■ Work item ■
Look through the listing for the word "model". Copy each line that has it.

*** Opening Information provided ***

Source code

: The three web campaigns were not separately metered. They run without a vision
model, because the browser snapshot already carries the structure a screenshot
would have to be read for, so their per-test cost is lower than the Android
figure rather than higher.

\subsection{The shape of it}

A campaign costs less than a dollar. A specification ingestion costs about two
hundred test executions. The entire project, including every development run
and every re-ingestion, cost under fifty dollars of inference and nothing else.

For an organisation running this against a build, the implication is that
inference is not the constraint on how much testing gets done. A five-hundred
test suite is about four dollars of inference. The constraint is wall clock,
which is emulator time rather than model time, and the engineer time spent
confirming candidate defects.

*** Closing Information provided ***

■ Reply ■
model, because the browser snapshot already carries the structure a screenshot
which is emulator time rather than model time, and the engineer time spent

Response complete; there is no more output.